Exercise goal:
With the pictures left out, every record must be reproduced exactly.

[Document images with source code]
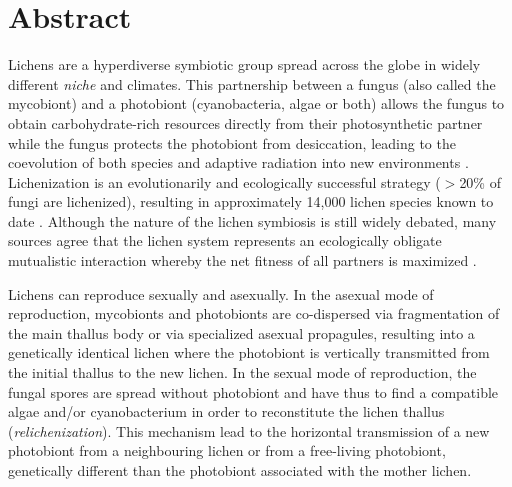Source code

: \documentclass[runningheads,a4paper]{llncs}
\begin{document}
\section*{Abstract}
Lichens are a hyperdiverse symbiotic group spread across the globe in widely different {\em niche} and climates. This partnership between a fungus (also called the mycobiont) and a photobiont (cyanobacteria, algae or both) allows the fungus to obtain carbohydrate-rich resources directly from their photosynthetic partner \cite{lutzoni2009lichens} while the fungus protects the photobiont from desiccation, leading to the coevolution of both species and adaptive radiation into new environments \cite{nash1996lichen}. Lichenization is an evolutionarily and ecologically successful strategy ($>$20\% of fungi are lichenized), resulting in approximately 14,000 lichen species known to date \cite{lutzoni2009lichens,honegger1998lichen}. Although the nature of the lichen symbiosis is still widely debated, many sources agree that the lichen system represents an ecologically obligate mutualistic interaction whereby the net fitness of all partners is maximized \cite{bronstein1994our,honegger1998lichen}.


Lichens can reproduce sexually and asexually. In the asexual mode of reproduction, mycobionts and photobionts are co-dispersed via fragmentation of the main thallus body or via specialized asexual propagules, resulting into a genetically identical lichen where the photobiont is vertically transmitted from the initial thallus to the new lichen. 
In the sexual mode of reproduction, the fungal spores are spread without photobiont and have thus to find a compatible algae and/or cyanobacterium in order to reconstitute the lichen thallus (\emph{relichenization}). This mechanism lead to the horizontal transmission of a new photobiont from a neighbouring lichen or from a free-living photobiont, genetically different than the photobiont associated with the mother lichen. 
\end{document}
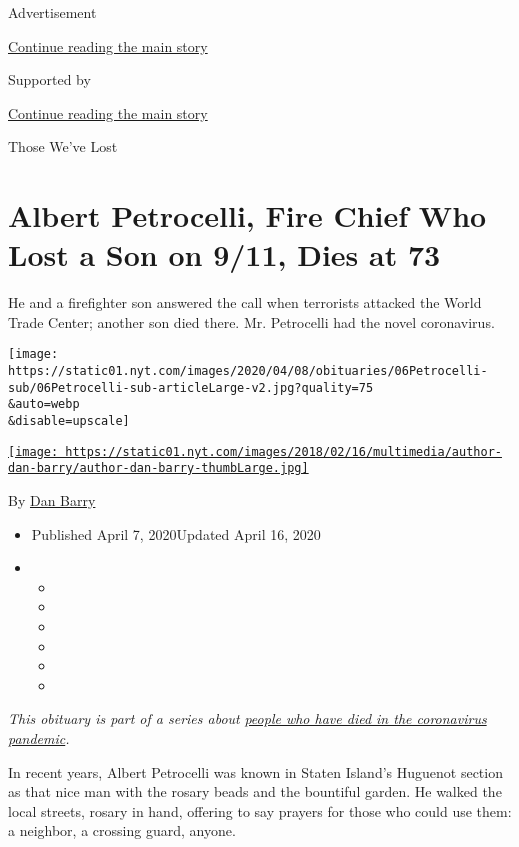 Advertisement

\protect\hyperlink{after-top}{Continue reading the main story}

Supported by

\protect\hyperlink{after-sponsor}{Continue reading the main story}

Those We've Lost

\hypertarget{albert-petrocelli-fire-chief-who-lost-a-son-on-911-dies-at-73}{%
\section{Albert Petrocelli, Fire Chief Who Lost a Son on 9/11, Dies at
73}\label{albert-petrocelli-fire-chief-who-lost-a-son-on-911-dies-at-73}}

He and a firefighter son answered the call when terrorists attacked the
World Trade Center; another son died there. Mr. Petrocelli had the novel
coronavirus.

\texttt{[image: https://static01.nyt.com/images/2020/04/08/obituaries/06Petrocelli-sub/06Petrocelli-sub-articleLarge-v2.jpg?quality=75\\\&auto=webp\\\&disable=upscale]}

\href{https://www.nytimes.com/by/dan-barry}{\texttt{[image: https://static01.nyt.com/images/2018/02/16/multimedia/author-dan-barry/author-dan-barry-thumbLarge.jpg]}}

By \href{https://www.nytimes.com/by/dan-barry}{Dan Barry}

\begin{itemize}
\item
  Published April 7, 2020Updated April 16, 2020
\item
  \begin{itemize}
  \item
  \item
  \item
  \item
  \item
  \item
  \end{itemize}
\end{itemize}

\emph{This obituary is part of a series about}
\href{https://www.nytimes.com/series/people-who-have-died-of-the-coronavirus}{\emph{people
who have died in the coronavirus pandemic}}\emph{.}

In recent years, Albert Petrocelli was known in Staten Island's Huguenot
section as that nice man with the rosary beads and the bountiful garden.
He walked the local streets, rosary in hand, offering to say prayers for
those who could use them: a neighbor, a crossing guard, anyone.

Exercise result:
Source code

: \documentclass[runningheads,a4paper]{llncs}
\begin{document}
\section*{Abstract}
Lichens are a hyperdiverse symbiotic group spread across the globe in widely different {\em niche} and climates. This partnership between a fungus (also called the mycobiont) and a photobiont (cyanobacteria, algae or both) allows the fungus to obtain carbohydrate-rich resources directly from their photosynthetic partner \cite{lutzoni2009lichens} while the fungus protects the photobiont from desiccation, leading to the coevolution of both species and adaptive radiation into new environments \cite{nash1996lichen}. Lichenization is an evolutionarily and ecologically successful strategy ($>$20\% of fungi are lichenized), resulting in approximately 14,000 lichen species known to date \cite{lutzoni2009lichens,honegger1998lichen}. Although the nature of the lichen symbiosis is still widely debated, many sources agree that the lichen system represents an ecologically obligate mutualistic interaction whereby the net fitness of all partners is maximized \cite{bronstein1994our,honegger1998lichen}.


Lichens can reproduce sexually and asexually. In the asexual mode of reproduction, mycobionts and photobionts are co-dispersed via fragmentation of the main thallus body or via specialized asexual propagules, resulting into a genetically identical lichen where the photobiont is vertically transmitted from the initial thallus to the new lichen. 
In the sexual mode of reproduction, the fungal spores are spread without photobiont and have thus to find a compatible algae and/or cyanobacterium in order to reconstitute the lichen thallus (\emph{relichenization}). This mechanism lead to the horizontal transmission of a new photobiont from a neighbouring lichen or from a free-living photobiont, genetically different than the photobiont associated with the mother lichen. 
\end{document}
 Advertisement

\protect\hyperlink{after-top}{Continue reading the main story}

Supported by

\protect\hyperlink{after-sponsor}{Continue reading the main story}

Those We've Lost

\hypertarget{albert-petrocelli-fire-chief-who-lost-a-son-on-911-dies-at-73}{%
\section{Albert Petrocelli, Fire Chief Who Lost a Son on 9/11, Dies at
73}\label{albert-petrocelli-fire-chief-who-lost-a-son-on-911-dies-at-73}}

He and a firefighter son answered the call when terrorists attacked the
World Trade Center; another son died there. Mr. Petrocelli had the novel
coronavirus.

\texttt{[image: https://static01.nyt.com/images/2020/04/08/obituaries/06Petrocelli-sub/06Petrocelli-sub-articleLarge-v2.jpg?quality=75\\\&auto=webp\\\&disable=upscale]}

\href{https://www.nytimes.com/by/dan-barry}{\texttt{[image: https://static01.nyt.com/images/2018/02/16/multimedia/author-dan-barry/author-dan-barry-thumbLarge.jpg]}}

By \href{https://www.nytimes.com/by/dan-barry}{Dan Barry}

\begin{itemize}
\item
  Published April 7, 2020Updated April 16, 2020
\item
  \begin{itemize}
  \item
  \item
  \item
  \item
  \item
  \item
  \end{itemize}
\end{itemize}

\emph{This obituary is part of a series about}
\href{https://www.nytimes.com/series/people-who-have-died-of-the-coronavirus}{\emph{people
who have died in the coronavirus pandemic}}\emph{.}

In recent years, Albert Petrocelli was known in Staten Island's Huguenot
section as that nice man with the rosary beads and the bountiful garden.
He walked the local streets, rosary in hand, offering to say prayers for
those who could use them: a neighbor, a crossing guard, anyone.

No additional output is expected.